**Supplied data:**
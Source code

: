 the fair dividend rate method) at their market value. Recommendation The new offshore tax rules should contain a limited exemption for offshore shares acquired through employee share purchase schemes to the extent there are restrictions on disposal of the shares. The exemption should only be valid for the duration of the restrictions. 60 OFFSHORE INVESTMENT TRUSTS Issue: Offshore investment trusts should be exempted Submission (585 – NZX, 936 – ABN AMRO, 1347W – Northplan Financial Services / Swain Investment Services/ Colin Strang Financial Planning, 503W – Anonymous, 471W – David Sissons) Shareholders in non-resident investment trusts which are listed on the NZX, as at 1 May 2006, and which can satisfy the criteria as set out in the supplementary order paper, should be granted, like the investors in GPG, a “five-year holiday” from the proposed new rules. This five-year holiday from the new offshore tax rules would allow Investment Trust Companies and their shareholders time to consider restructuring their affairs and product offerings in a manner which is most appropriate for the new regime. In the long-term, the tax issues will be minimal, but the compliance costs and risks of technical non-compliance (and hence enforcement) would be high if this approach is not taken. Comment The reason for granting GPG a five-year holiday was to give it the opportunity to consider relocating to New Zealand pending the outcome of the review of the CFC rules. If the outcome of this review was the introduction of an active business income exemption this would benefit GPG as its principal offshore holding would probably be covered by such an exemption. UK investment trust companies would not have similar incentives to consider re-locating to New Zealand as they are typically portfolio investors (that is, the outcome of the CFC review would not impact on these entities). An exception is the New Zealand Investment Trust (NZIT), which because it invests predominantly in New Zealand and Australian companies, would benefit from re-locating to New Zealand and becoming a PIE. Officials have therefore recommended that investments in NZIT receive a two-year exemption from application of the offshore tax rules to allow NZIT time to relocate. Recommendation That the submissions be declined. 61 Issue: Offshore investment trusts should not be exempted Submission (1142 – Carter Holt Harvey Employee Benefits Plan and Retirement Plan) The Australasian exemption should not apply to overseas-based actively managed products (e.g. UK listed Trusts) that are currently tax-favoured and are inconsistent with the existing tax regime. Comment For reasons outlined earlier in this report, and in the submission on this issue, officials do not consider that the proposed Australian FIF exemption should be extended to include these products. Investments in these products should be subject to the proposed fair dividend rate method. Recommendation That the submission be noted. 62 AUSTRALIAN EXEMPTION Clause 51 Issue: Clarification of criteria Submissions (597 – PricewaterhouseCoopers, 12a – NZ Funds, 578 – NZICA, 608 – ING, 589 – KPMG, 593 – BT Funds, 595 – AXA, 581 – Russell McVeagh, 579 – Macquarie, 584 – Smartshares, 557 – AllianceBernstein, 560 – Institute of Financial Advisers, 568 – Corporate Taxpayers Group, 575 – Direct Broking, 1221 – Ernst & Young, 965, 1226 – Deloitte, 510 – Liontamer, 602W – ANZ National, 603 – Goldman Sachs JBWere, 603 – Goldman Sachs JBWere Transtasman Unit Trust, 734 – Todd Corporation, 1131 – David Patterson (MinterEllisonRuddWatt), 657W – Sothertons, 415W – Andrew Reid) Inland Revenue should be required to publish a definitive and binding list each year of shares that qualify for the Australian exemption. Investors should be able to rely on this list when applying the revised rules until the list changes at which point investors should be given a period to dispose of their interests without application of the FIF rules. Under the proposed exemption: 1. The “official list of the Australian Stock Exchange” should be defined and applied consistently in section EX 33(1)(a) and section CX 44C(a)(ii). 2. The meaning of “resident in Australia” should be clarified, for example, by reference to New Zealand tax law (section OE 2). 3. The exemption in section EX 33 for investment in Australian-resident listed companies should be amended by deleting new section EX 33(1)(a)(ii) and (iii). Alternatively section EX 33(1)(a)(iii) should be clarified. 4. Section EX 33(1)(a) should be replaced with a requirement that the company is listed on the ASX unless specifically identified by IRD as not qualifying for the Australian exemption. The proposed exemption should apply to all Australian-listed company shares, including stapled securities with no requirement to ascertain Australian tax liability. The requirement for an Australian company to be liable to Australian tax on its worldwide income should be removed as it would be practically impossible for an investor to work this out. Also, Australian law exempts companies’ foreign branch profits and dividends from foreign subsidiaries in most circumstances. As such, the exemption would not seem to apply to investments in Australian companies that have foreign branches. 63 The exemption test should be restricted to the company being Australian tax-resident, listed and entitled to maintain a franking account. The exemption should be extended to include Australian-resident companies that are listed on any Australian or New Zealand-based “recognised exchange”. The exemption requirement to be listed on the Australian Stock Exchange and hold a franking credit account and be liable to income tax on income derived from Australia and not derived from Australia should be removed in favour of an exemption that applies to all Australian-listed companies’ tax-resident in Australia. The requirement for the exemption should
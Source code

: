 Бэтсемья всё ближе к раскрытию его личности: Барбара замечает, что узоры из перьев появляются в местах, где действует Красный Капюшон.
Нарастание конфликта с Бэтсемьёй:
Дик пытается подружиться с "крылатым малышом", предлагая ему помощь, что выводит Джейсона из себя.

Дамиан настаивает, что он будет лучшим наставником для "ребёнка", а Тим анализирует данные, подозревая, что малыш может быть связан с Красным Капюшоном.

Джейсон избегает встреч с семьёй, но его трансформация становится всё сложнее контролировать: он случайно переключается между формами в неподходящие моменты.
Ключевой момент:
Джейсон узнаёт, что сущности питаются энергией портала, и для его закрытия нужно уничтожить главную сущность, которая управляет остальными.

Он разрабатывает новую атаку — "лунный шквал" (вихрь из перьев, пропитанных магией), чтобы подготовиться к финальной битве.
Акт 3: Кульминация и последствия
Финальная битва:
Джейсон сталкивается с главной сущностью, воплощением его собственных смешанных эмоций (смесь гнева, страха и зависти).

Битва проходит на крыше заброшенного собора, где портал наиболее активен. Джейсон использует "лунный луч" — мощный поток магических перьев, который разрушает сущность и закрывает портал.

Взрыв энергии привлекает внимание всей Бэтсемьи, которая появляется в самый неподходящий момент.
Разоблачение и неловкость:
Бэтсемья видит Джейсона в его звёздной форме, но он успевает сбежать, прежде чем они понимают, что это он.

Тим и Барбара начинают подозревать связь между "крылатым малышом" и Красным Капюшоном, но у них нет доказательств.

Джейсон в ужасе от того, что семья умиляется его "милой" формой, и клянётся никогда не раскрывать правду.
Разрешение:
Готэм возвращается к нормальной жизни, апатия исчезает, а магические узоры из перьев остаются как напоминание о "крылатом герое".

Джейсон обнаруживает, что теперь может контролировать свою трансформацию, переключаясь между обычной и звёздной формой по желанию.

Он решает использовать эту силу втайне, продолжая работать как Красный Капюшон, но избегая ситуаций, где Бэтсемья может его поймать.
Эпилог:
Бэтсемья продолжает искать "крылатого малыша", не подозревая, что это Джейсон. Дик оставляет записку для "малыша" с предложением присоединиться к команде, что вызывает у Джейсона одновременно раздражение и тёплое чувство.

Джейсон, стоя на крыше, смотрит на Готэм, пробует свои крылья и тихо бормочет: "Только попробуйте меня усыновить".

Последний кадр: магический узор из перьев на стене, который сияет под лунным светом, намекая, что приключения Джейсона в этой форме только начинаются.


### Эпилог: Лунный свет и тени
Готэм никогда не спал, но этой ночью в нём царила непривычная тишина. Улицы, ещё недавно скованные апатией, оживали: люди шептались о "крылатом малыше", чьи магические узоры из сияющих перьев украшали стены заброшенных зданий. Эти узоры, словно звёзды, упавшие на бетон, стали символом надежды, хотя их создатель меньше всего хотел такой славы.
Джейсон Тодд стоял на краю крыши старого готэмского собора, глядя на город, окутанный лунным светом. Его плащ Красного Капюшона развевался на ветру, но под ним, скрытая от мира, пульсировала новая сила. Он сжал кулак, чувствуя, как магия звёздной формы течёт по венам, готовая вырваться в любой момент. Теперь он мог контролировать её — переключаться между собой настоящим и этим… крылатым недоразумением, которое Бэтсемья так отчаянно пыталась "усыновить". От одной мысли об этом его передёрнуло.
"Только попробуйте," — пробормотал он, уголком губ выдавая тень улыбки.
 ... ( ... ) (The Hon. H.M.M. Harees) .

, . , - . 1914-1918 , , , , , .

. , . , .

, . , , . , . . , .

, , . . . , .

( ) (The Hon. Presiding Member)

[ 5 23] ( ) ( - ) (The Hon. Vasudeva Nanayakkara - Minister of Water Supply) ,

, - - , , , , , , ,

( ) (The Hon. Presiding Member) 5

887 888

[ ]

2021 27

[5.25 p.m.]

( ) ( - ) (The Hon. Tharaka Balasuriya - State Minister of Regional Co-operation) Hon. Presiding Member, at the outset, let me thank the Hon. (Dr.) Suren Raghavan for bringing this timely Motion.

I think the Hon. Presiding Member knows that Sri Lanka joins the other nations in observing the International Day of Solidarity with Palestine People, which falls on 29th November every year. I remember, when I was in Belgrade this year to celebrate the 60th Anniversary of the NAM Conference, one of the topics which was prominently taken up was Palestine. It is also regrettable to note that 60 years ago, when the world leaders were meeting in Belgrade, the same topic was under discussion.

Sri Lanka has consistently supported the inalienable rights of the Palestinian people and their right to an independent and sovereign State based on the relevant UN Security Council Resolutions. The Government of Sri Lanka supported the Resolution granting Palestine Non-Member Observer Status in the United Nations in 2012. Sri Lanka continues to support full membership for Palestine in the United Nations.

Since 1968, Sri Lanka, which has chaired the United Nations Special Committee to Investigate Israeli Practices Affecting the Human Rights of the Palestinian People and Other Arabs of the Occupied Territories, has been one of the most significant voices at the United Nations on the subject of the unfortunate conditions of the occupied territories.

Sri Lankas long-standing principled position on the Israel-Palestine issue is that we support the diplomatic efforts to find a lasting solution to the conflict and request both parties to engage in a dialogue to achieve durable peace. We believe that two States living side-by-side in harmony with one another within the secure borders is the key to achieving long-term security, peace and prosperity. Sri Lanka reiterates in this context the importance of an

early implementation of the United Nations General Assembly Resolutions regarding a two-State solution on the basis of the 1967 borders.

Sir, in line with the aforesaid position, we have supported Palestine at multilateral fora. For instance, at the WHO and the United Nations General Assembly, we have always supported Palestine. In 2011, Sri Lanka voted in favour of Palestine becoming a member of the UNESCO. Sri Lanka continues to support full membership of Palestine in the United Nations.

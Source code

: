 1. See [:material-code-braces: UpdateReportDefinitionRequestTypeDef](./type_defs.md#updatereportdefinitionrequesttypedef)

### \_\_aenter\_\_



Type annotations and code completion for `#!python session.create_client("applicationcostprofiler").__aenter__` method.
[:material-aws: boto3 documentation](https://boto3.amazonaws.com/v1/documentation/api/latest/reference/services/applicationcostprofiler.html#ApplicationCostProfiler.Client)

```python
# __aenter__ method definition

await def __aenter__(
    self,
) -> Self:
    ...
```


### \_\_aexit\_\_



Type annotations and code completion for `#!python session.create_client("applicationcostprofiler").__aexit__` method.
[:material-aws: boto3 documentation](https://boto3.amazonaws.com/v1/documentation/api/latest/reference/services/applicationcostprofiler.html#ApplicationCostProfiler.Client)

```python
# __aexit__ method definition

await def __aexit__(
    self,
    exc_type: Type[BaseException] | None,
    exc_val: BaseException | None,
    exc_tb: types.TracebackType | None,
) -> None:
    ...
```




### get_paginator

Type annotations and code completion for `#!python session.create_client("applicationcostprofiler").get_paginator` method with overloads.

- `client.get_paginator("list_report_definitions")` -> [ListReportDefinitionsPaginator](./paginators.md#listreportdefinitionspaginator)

**What you have to do:** Locate and copy each line in the data above that includes the word "Resolutions".

**Written solution:**
Sri Lanka has consistently supported the inalienable rights of the Palestinian people and their right to an independent and sovereign State based on the relevant UN Security Council Resolutions. The Government of Sri Lanka supported the Resolution granting Palestine Non-Member Observer Status in the United Nations in 2012. Sri Lanka continues to support full membership for Palestine in the United Nations.
early implementation of the United Nations General Assembly Resolutions regarding a two-State solution on the basis of the 1967 borders.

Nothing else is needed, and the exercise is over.